WHAT IS BEING ASKED: Transcribe only the lines between the first line of the records and the line containing "[亚克力材料](../des", inclusive, exactly as written.

DATA SUPPLIED below:

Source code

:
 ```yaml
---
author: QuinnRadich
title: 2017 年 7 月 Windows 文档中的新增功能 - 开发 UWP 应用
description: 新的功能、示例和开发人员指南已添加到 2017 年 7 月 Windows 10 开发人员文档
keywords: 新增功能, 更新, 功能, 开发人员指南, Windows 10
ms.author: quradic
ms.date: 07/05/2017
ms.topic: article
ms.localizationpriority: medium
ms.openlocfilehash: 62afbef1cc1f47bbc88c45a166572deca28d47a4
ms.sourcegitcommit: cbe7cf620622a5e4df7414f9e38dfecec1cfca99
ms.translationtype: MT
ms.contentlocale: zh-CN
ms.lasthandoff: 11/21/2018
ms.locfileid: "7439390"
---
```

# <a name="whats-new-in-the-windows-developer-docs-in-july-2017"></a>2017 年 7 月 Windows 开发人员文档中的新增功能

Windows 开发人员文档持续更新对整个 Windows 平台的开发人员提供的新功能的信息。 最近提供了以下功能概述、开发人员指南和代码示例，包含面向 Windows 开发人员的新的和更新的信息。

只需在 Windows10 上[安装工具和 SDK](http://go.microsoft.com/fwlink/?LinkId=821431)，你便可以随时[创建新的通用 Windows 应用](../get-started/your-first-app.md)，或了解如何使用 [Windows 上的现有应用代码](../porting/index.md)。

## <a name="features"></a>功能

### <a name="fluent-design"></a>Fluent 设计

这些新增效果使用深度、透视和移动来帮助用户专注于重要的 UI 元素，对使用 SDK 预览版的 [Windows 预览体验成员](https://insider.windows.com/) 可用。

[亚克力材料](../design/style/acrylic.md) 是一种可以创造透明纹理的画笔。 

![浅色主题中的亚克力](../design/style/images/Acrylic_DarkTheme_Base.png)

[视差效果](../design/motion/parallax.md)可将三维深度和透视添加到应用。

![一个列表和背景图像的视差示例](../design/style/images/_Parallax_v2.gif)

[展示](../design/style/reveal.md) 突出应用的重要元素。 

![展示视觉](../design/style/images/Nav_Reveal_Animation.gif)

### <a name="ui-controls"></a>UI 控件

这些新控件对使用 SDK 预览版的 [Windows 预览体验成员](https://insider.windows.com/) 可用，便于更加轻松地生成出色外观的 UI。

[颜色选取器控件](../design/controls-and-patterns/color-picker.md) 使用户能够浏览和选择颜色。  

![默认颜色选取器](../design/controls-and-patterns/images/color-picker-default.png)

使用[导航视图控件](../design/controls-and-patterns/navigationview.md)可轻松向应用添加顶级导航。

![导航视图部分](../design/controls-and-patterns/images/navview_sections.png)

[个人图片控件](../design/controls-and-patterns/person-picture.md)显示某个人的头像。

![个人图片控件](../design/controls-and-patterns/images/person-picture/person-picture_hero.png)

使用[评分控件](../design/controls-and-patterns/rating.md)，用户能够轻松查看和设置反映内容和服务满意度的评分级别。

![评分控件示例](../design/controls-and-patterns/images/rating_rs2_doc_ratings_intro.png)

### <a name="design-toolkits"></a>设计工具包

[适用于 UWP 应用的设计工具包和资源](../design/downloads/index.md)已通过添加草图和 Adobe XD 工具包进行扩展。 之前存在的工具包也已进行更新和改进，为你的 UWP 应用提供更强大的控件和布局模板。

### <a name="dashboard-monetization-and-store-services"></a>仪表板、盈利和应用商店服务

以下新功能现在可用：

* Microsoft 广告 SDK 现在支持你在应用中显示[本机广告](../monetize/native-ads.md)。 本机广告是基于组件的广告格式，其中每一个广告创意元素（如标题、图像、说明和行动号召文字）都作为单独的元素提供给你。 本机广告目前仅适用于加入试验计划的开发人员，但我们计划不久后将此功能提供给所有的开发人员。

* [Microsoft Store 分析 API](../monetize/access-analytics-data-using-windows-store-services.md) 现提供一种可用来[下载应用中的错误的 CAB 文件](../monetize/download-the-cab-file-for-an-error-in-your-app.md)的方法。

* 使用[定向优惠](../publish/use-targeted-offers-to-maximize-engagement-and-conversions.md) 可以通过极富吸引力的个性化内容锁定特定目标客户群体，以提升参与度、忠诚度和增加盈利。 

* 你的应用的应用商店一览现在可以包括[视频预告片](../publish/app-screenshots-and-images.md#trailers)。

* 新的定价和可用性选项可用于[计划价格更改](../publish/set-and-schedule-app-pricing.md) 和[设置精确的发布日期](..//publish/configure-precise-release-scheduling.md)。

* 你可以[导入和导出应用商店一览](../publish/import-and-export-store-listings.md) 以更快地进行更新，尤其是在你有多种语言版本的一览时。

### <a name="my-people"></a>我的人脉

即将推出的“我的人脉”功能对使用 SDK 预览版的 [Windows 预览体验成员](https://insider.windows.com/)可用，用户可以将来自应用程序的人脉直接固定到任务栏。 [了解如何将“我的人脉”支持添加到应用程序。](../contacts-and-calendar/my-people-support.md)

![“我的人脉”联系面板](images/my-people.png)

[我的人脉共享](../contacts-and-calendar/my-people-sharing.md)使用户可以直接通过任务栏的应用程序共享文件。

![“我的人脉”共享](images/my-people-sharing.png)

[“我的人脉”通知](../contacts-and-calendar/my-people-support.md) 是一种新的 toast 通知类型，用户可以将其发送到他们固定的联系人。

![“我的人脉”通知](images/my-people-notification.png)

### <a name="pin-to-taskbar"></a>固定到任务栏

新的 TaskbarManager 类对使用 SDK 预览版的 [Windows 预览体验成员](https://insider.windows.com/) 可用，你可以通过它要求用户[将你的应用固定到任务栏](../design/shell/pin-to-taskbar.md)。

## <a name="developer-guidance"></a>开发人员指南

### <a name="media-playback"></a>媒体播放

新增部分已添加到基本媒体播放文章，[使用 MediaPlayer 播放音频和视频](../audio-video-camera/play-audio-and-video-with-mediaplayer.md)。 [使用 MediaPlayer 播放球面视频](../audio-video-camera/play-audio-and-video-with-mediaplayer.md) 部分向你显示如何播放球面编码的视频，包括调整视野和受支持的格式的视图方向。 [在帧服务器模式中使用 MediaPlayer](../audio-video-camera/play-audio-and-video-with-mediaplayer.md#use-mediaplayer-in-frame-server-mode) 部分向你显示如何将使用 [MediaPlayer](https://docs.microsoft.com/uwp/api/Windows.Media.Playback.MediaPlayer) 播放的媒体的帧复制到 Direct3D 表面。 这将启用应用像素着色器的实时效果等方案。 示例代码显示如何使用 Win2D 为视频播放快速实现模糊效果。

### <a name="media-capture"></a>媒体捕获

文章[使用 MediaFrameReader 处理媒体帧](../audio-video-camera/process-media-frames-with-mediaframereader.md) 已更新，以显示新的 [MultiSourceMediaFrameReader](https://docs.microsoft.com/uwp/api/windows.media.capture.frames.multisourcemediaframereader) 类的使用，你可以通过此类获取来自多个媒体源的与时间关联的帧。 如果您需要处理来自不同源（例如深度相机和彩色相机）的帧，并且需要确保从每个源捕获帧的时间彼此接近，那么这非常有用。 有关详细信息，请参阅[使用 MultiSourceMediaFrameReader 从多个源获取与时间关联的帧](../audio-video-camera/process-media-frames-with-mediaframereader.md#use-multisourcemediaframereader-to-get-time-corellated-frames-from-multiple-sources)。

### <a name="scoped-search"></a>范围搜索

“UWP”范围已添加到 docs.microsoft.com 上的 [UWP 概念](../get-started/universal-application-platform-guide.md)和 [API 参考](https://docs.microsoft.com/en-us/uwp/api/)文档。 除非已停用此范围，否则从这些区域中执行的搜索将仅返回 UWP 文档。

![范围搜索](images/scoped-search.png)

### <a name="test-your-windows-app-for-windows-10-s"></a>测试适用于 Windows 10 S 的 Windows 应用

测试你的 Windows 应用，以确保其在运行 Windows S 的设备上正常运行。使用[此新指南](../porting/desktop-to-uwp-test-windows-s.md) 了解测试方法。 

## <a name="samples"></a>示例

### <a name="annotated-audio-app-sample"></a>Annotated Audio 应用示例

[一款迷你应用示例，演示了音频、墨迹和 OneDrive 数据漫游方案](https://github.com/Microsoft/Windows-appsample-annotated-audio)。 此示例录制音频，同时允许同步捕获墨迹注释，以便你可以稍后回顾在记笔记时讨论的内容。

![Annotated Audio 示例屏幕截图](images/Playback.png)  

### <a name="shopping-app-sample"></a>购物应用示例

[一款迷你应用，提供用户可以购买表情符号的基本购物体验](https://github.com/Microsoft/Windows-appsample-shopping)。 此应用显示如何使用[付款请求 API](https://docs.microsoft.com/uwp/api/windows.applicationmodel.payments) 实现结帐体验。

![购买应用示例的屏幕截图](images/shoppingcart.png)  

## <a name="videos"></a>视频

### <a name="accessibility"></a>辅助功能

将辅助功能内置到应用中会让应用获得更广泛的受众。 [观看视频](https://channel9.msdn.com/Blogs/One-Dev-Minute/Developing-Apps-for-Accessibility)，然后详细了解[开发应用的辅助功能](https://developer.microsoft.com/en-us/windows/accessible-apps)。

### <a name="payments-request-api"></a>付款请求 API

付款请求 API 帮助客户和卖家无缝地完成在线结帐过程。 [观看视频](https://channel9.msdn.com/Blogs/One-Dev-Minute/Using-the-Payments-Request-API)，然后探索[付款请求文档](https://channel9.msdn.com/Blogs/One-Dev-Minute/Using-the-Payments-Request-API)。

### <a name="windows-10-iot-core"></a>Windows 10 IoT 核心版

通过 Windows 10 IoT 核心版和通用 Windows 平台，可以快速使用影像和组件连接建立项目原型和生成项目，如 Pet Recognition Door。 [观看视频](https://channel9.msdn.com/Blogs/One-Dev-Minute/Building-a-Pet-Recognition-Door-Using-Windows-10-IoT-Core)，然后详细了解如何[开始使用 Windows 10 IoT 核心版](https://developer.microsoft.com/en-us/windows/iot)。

End of DATA SUPPLIED.

ANSWER TO THE EXERCISE:
Source code

:
 ```yaml
---
author: QuinnRadich
title: 2017 年 7 月 Windows 文档中的新增功能 - 开发 UWP 应用
description: 新的功能、示例和开发人员指南已添加到 2017 年 7 月 Windows 10 开发人员文档
keywords: 新增功能, 更新, 功能, 开发人员指南, Windows 10
ms.author: quradic
ms.date: 07/05/2017
ms.topic: article
ms.localizationpriority: medium
ms.openlocfilehash: 62afbef1cc1f47bbc88c45a166572deca28d47a4
ms.sourcegitcommit: cbe7cf620622a5e4df7414f9e38dfecec1cfca99
ms.translationtype: MT
ms.contentlocale: zh-CN
ms.lasthandoff: 11/21/2018
ms.locfileid: "7439390"
---
```

# <a name="whats-new-in-the-windows-developer-docs-in-july-2017"></a>2017 年 7 月 Windows 开发人员文档中的新增功能

Windows 开发人员文档持续更新对整个 Windows 平台的开发人员提供的新功能的信息。 最近提供了以下功能概述、开发人员指南和代码示例，包含面向 Windows 开发人员的新的和更新的信息。

只需在 Windows10 上[安装工具和 SDK](http://go.microsoft.com/fwlink/?LinkId=821431)，你便可以随时[创建新的通用 Windows 应用](../get-started/your-first-app.md)，或了解如何使用 [Windows 上的现有应用代码](../porting/index.md)。

## <a name="features"></a>功能

### <a name="fluent-design"></a>Fluent 设计

这些新增效果使用深度、透视和移动来帮助用户专注于重要的 UI 元素，对使用 SDK 预览版的 [Windows 预览体验成员](https://insider.windows.com/) 可用。

[亚克力材料](../design/style/acrylic.md) 是一种可以创造透明纹理的画笔。 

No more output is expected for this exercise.